17Thus, essentially for the reasons given by Adams J, but contrary to his Honour's conclusion, it seems to me that this ground, in the precise language in which it is expressed, should be upheld. That said, while the sentencing Judge erred, the error the subject of this ground was of no consequence.
18In R v Harris [2007] NSWCCA 130 the Court, of which I was a member, considered at some length the seriousness of offences of breaking, entering and stealing and car stealing. I see no reason to depart from anything said there and my approach to the Applicant's offending reflects those remarks.
19Immediately prior to committing the offence, the subject of Count 1, the Applicant was on premises that were not his, it is to be inferred, for the purposes of offending. He then tried to break in. His failure to do so would not seem due to any pangs of conscience but in consequence of finding some other, presumably more convenient, way of obtaining possession of the handbag he stole.
20The Applicant is to be sentenced for what he did and it is relevant that he did not extend his activities to causing his whole body to enter the premises, the subject of the first charge. However, that he made no more extensive efforts than he did to obtain access to the property stolen, is not a matter for which he is entitled to much credit. His return visit on the following day to steal the motor vehicle confirms that view.
21It may well be as Adams J has suggested that incarceration has little value as a deterrent to the Applicant. However, there remain considerations of general deterrence, retribution, and protection of the community. While I do not suggest this last mentioned factor should lead to imprisonment of the Applicant for longer than his offence otherwise merits, his appalling history to date indicates that this is not a matter to be treated lightly.
22I agree with Adams J that an appropriate head sentence for the Count 1 offence is 3 years. However, I can see no reason why the non-parole period should be any less than the proportion envisaged by s 44 of the Crimes (Sentencing Procedure) Act , viz. three-quarters of the head sentence.
23Accordingly I propose the following orders:-
(i) Grant leave to appeal.
(ii) Allow the appeal.
(iii) Quash the sentences imposed on the Applicant by Berman DCJ on 12 February 2010.
(iv) In respect of Count 1, sentence the Applicant to imprisonment for a non-parole period of 2 years and 3 months commencing on 1 December 2008 together with a further term of 9 months commencing on 1 March 2011.

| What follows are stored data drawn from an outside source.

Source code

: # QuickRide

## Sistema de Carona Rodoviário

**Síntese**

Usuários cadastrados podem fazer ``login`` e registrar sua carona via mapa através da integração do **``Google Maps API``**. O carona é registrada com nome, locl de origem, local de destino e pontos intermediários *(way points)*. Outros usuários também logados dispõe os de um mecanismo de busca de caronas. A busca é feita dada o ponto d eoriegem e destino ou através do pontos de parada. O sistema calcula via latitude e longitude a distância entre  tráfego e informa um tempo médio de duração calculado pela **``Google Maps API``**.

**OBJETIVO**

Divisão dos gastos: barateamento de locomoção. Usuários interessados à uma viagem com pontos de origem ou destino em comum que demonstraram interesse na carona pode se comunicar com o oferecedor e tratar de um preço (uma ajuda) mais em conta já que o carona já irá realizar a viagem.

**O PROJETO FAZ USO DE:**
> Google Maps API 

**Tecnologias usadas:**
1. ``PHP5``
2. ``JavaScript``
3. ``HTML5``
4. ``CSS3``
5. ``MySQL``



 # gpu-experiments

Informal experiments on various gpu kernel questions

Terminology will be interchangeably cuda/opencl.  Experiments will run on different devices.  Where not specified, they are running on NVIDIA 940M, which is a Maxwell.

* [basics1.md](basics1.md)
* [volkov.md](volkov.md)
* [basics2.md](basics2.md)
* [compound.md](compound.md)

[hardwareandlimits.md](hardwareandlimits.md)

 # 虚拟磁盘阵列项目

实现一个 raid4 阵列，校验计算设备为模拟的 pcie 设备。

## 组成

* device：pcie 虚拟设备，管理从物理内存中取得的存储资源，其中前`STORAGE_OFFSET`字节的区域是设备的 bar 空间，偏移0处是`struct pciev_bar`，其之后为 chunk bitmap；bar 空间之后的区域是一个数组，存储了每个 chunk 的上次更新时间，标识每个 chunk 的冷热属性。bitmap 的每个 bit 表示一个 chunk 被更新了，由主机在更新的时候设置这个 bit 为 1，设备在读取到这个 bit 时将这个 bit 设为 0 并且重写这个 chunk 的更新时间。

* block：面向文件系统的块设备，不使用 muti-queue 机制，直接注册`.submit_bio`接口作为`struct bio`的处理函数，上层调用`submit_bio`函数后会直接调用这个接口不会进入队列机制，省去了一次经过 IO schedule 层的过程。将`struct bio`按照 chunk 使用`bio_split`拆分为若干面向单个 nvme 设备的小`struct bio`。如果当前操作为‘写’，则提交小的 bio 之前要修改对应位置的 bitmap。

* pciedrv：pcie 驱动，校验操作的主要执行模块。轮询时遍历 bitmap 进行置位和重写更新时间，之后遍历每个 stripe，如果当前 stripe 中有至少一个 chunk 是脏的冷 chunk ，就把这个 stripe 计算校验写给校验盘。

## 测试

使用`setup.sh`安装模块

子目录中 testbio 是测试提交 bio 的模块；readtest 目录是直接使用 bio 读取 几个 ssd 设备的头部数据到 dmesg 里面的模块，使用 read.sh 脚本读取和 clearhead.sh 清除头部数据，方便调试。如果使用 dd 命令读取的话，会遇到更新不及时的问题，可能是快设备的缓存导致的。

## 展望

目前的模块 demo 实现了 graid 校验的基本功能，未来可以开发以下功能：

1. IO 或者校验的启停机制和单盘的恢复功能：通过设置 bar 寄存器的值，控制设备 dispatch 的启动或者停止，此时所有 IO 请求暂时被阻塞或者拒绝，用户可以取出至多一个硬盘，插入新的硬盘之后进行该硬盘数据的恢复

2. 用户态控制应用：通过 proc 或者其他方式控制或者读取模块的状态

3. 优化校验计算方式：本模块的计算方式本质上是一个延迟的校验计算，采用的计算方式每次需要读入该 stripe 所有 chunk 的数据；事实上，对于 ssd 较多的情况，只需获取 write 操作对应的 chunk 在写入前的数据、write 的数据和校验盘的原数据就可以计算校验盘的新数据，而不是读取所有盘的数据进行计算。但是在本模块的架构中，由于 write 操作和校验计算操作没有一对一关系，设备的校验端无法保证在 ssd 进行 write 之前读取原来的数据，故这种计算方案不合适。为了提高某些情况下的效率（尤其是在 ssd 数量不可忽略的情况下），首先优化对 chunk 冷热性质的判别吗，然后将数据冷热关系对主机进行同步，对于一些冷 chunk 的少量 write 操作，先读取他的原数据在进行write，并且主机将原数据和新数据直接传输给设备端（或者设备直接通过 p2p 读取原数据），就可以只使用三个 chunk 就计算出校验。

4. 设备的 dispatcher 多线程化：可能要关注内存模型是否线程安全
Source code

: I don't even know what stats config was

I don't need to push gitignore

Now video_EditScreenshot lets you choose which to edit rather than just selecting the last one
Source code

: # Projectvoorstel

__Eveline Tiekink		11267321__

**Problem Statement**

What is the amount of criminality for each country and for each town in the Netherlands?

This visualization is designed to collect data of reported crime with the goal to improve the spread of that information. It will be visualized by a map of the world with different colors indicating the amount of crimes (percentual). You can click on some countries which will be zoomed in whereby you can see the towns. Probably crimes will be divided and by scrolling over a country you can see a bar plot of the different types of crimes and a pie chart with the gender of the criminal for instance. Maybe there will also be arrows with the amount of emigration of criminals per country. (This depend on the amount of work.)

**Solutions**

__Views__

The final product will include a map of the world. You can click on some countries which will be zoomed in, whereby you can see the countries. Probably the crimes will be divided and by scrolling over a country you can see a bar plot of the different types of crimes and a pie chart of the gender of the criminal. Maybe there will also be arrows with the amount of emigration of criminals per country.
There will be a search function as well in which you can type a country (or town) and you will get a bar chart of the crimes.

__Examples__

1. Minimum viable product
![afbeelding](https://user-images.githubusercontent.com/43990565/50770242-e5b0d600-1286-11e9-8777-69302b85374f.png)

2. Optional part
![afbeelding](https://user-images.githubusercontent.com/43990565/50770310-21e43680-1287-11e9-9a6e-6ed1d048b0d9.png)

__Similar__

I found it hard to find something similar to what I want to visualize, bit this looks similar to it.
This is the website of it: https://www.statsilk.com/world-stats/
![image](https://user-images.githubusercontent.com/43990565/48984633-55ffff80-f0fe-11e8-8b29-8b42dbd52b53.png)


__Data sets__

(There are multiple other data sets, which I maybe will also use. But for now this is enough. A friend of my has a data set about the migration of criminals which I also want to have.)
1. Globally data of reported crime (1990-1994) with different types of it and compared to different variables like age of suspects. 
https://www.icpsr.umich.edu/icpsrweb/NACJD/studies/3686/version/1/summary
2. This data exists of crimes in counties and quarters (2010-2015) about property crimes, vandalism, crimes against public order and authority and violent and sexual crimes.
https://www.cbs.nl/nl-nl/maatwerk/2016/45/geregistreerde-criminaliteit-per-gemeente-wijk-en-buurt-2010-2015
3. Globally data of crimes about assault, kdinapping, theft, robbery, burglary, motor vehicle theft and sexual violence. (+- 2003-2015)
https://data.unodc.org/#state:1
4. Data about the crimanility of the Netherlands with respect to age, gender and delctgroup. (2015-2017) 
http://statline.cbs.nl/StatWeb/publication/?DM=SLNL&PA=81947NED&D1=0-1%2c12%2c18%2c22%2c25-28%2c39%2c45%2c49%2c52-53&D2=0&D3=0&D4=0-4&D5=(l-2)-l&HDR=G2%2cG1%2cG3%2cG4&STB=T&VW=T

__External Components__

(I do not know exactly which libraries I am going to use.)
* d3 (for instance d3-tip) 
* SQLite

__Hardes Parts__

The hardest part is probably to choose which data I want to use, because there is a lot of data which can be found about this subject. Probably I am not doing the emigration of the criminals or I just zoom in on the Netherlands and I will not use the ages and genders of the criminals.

(v) In respect of Count 3, sentence the Applicant to imprisonment for a fixed term of 1 year commencing on 1 September 2010.
(vi) In respect of the CAN offence, and taking into account the Form 1 offence, sentence the Applicant to imprisonment for a non-parole period of 9 months commencing on 1 September 2011 together with a further term of 2 years commencing on 1 June 2012.
(vii) Record as the date upon which it appears that the Applicant is entitled to release on parole, 1 June 2012.
24ADAMS J:
Introduction
25On 16 November 2009 the applicant was convicted in the District Court of the offence of breaking and entering a dwelling house and stealing an item from it, knowing that a person was inside the premises, the latter being a circumstance of aggravation (count 1). He had pleaded guilty to an alternative count which did not allege the aggravating circumstance but the Crown declined to accept this plea in discharge of the indictment. The applicant was tried (by judge alone) and convicted of the principal count. On the same date, he pleaded guilty to an offence of stealing a motor vehicle from the occupier of the premises (count 3). In addition, the applicant pleaded guilty to breaking, entering and stealing from commercial premises, this being before the Court by virtue of a court attendance notice, to which he had pleaded guilty in the Local Court (CAN offence). He asked that the theft of another motor vehicle should be taken into account on a Form 1. The offences were committed respectively on 29 and 30 September and 11 and 6 December 2008.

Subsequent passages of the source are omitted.